> EXERCISE OBJECTIVE: Please repeat the records below exactly, skipping any pictures.
((
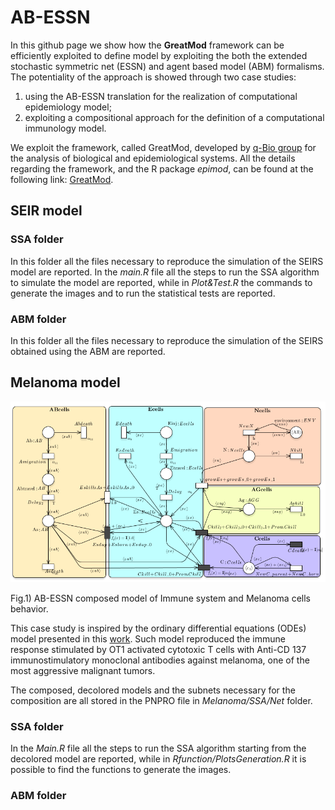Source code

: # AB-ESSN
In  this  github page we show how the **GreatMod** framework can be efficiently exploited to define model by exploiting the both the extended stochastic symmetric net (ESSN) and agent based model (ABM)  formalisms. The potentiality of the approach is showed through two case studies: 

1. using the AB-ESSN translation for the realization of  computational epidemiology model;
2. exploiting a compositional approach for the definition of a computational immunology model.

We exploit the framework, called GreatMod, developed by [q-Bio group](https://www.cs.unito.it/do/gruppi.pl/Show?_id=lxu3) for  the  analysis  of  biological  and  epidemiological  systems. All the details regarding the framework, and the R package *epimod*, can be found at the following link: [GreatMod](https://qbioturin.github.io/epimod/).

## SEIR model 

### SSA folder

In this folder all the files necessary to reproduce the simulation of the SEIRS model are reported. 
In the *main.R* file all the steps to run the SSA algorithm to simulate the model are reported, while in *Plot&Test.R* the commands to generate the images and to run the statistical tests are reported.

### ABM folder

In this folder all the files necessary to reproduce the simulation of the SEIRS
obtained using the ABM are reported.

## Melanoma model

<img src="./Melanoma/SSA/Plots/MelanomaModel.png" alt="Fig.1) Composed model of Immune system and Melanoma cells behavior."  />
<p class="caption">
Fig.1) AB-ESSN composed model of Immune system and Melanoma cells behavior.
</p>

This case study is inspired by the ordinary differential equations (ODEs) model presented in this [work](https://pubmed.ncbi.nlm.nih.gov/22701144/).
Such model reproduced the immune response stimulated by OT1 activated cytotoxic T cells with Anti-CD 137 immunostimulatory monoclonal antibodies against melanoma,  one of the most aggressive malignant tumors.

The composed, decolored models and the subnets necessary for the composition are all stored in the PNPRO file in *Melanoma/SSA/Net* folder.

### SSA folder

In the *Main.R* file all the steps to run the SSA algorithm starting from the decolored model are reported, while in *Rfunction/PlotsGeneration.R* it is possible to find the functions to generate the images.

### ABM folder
))
> ANSWER SPACE:
Source code

: # AB-ESSN
In  this  github page we show how the **GreatMod** framework can be efficiently exploited to define model by exploiting the both the extended stochastic symmetric net (ESSN) and agent based model (ABM)  formalisms. The potentiality of the approach is showed through two case studies: 

1. using the AB-ESSN translation for the realization of  computational epidemiology model;
2. exploiting a compositional approach for the definition of a computational immunology model.

We exploit the framework, called GreatMod, developed by [q-Bio group](https://www.cs.unito.it/do/gruppi.pl/Show?_id=lxu3) for  the  analysis  of  biological  and  epidemiological  systems. All the details regarding the framework, and the R package *epimod*, can be found at the following link: [GreatMod](https://qbioturin.github.io/epimod/).

## SEIR model 

### SSA folder

In this folder all the files necessary to reproduce the simulation of the SEIRS model are reported. 
In the *main.R* file all the steps to run the SSA algorithm to simulate the model are reported, while in *Plot&Test.R* the commands to generate the images and to run the statistical tests are reported.

### ABM folder

In this folder all the files necessary to reproduce the simulation of the SEIRS
obtained using the ABM are reported.

## Melanoma model

<img src="./Melanoma/SSA/Plots/MelanomaModel.png" alt="Fig.1) Composed model of Immune system and Melanoma cells behavior."  />
<p class="caption">
Fig.1) AB-ESSN composed model of Immune system and Melanoma cells behavior.
</p>

This case study is inspired by the ordinary differential equations (ODEs) model presented in this [work](https://pubmed.ncbi.nlm.nih.gov/22701144/).
Such model reproduced the immune response stimulated by OT1 activated cytotoxic T cells with Anti-CD 137 immunostimulatory monoclonal antibodies against melanoma,  one of the most aggressive malignant tumors.

The composed, decolored models and the subnets necessary for the composition are all stored in the PNPRO file in *Melanoma/SSA/Net* folder.

### SSA folder

In the *Main.R* file all the steps to run the SSA algorithm starting from the decolored model are reported, while in *Rfunction/PlotsGeneration.R* it is possible to find the functions to generate the images.

### ABM folder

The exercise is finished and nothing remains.